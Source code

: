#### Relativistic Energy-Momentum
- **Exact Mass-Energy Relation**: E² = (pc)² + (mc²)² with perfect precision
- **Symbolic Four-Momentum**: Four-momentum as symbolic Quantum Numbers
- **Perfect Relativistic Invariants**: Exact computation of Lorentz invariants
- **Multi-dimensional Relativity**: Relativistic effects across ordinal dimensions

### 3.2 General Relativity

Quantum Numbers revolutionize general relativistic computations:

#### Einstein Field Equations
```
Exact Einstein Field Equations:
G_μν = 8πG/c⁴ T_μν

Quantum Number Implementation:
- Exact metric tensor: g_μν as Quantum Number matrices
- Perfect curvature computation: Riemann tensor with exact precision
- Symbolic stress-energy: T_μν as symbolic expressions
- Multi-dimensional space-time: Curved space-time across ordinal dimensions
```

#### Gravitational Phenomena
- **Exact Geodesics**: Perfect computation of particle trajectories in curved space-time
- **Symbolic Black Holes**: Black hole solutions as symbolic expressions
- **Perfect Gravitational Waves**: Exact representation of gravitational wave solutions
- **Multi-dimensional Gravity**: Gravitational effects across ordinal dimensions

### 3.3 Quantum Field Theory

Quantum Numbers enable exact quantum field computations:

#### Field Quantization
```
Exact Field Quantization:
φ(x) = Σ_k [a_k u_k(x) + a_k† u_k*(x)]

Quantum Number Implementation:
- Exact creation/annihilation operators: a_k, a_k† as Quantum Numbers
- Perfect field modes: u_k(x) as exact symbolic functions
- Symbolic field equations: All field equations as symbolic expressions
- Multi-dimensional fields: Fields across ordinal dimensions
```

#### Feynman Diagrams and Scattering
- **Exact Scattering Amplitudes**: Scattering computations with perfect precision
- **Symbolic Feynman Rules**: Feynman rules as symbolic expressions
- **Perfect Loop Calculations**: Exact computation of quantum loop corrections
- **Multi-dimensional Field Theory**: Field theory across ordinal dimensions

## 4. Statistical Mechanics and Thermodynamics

----------------------------------------

▸ What the task requires:
What lines in the listing include the string "Theory"? Copy them out.

▸ Expected output:
### 3.3 Quantum Field Theory
- **Multi-dimensional Field Theory**: Field theory across ordinal dimensions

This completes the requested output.